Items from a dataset
****************

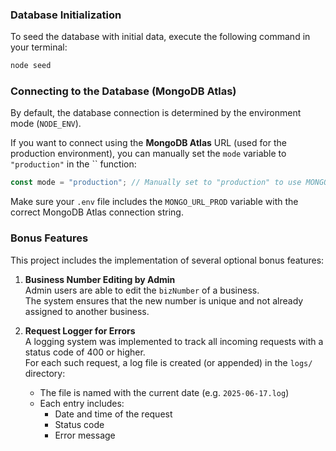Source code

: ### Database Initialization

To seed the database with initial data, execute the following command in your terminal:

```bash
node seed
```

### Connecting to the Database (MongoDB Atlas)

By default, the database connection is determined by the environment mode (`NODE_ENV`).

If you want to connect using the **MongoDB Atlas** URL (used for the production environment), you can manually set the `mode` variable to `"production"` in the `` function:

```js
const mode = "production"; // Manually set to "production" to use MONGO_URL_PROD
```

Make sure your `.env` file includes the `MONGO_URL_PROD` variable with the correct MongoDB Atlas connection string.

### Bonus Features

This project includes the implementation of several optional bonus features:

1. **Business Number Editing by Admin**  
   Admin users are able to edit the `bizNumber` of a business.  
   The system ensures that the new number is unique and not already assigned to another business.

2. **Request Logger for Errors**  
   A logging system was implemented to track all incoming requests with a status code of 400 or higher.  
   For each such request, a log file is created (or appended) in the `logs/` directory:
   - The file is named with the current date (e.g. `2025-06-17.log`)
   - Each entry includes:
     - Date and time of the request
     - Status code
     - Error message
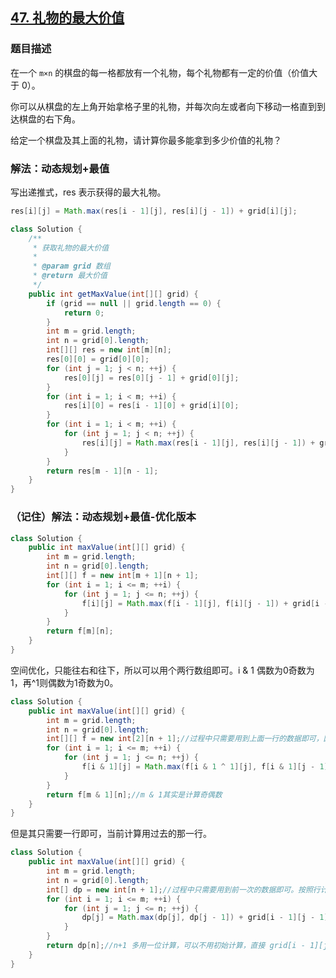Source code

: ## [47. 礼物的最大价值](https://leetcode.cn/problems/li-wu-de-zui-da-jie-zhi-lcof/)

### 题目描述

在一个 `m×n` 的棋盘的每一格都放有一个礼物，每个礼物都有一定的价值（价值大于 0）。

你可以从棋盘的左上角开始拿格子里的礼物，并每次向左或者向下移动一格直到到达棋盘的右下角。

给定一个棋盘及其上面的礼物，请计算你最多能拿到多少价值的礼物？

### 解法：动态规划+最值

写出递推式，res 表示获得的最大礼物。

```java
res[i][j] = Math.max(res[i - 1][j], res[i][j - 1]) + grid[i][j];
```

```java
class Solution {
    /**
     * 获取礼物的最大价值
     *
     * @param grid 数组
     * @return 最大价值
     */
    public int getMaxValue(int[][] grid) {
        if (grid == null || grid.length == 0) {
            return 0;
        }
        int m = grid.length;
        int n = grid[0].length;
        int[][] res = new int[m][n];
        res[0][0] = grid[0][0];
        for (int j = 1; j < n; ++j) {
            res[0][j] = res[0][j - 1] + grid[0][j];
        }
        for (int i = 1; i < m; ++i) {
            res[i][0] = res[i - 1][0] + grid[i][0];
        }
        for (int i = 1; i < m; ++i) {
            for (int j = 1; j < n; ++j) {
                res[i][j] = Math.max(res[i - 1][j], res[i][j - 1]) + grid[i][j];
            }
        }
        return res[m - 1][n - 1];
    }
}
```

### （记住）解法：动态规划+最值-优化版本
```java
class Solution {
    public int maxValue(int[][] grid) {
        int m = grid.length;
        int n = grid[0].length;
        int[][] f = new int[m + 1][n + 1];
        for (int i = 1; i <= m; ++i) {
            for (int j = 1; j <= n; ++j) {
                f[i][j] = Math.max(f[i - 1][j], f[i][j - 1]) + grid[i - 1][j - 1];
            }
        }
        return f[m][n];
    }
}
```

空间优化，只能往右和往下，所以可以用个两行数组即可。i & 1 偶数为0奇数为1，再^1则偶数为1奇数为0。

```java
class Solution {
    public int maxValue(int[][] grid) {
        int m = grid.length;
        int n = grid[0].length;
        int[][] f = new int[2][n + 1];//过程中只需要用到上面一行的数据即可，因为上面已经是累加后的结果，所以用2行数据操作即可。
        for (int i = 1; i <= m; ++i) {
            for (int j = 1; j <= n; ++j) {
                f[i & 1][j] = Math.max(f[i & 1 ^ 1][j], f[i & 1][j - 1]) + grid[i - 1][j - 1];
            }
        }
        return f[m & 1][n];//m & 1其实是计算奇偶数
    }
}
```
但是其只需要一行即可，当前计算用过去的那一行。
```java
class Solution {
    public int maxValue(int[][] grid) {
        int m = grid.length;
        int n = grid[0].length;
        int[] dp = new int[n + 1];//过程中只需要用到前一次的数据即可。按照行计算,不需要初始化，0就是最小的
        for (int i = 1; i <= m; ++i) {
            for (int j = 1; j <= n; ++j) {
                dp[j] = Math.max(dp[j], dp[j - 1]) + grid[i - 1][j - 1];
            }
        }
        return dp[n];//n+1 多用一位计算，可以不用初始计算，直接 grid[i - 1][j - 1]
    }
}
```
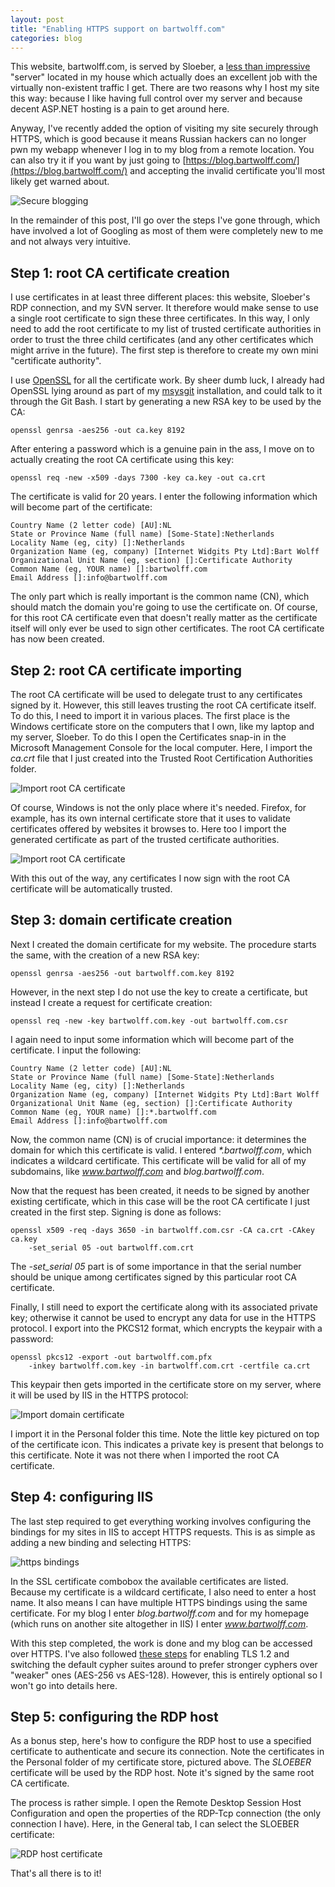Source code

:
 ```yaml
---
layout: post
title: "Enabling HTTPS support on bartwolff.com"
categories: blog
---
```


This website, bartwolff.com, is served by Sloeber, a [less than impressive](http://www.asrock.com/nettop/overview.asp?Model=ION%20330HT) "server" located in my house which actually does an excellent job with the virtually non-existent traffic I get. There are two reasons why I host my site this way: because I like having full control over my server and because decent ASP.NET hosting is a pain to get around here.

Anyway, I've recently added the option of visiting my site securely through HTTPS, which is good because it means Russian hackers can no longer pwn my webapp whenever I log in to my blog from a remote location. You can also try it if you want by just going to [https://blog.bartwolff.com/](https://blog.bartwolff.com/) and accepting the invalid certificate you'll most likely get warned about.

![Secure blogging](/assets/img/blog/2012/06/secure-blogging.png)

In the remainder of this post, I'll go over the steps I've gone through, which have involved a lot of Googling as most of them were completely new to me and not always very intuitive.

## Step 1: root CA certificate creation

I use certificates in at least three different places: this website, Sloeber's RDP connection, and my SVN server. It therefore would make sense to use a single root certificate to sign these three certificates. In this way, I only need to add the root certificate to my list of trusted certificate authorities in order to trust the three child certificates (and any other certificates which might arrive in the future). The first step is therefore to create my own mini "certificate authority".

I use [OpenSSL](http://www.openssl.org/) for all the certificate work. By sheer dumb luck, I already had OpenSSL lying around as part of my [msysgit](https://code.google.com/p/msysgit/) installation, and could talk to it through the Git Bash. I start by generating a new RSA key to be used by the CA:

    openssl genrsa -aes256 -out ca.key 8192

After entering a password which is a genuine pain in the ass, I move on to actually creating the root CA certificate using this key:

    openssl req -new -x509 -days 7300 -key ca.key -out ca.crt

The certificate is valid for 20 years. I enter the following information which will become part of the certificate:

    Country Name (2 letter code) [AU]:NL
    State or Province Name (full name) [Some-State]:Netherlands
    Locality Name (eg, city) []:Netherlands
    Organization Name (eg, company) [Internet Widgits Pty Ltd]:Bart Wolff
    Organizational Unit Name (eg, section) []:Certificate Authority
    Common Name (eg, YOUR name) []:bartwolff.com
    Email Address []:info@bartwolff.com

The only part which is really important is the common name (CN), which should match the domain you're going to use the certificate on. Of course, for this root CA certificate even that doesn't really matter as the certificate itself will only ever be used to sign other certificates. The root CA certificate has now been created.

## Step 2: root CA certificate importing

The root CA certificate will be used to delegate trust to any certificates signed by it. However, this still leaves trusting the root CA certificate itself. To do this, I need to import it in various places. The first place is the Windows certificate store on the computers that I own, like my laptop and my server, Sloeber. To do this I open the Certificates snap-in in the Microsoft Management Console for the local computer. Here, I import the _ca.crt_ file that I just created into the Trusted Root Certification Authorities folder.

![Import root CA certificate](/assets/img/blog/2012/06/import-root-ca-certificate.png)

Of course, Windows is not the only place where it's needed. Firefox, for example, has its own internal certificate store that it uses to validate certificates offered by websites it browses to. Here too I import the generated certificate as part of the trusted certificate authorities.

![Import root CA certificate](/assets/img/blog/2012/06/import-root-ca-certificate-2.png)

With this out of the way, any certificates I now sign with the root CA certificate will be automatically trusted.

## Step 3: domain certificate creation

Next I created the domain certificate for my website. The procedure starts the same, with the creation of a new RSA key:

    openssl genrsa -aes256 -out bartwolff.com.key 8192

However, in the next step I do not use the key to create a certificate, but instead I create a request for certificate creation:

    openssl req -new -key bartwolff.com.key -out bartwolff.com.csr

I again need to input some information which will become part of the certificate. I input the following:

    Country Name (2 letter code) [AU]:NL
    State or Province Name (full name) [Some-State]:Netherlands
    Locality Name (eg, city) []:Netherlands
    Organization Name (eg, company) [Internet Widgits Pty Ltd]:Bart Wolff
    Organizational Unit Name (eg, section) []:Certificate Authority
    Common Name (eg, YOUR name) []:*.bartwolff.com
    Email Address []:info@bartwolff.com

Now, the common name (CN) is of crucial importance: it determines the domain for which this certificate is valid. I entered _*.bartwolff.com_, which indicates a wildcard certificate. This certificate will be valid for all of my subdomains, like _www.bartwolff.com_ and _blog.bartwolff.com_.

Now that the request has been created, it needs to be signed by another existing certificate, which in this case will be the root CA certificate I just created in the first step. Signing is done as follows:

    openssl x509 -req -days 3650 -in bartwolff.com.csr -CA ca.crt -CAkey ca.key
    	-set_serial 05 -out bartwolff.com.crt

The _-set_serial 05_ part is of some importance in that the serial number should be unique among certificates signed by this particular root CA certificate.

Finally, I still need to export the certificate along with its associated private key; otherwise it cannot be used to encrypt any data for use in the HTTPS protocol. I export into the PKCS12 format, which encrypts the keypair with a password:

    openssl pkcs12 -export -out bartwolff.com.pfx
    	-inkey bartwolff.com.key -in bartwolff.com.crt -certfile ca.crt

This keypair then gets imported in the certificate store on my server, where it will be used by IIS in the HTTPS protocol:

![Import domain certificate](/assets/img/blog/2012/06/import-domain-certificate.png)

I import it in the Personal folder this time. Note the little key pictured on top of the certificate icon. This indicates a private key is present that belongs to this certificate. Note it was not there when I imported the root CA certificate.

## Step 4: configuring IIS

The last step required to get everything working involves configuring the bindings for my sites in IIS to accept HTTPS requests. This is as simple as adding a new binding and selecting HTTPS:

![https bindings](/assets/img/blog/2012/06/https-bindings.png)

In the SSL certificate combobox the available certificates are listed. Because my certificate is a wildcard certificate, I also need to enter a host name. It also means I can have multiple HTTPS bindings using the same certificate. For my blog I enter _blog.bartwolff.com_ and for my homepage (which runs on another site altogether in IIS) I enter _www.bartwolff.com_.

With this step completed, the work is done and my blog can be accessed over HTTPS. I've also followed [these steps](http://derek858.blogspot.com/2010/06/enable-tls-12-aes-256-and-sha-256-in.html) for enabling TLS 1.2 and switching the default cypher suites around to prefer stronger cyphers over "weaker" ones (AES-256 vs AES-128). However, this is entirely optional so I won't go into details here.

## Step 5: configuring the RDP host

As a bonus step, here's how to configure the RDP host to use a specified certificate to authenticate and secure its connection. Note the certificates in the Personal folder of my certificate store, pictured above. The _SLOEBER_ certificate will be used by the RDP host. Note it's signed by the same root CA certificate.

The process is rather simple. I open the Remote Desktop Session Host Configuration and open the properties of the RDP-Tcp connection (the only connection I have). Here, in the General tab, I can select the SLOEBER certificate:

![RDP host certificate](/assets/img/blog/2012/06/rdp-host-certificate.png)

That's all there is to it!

****************

Exercise requirements:
Once each line with "Admin" in the entries is counted, state the total and nothing else.

Exercise result:
2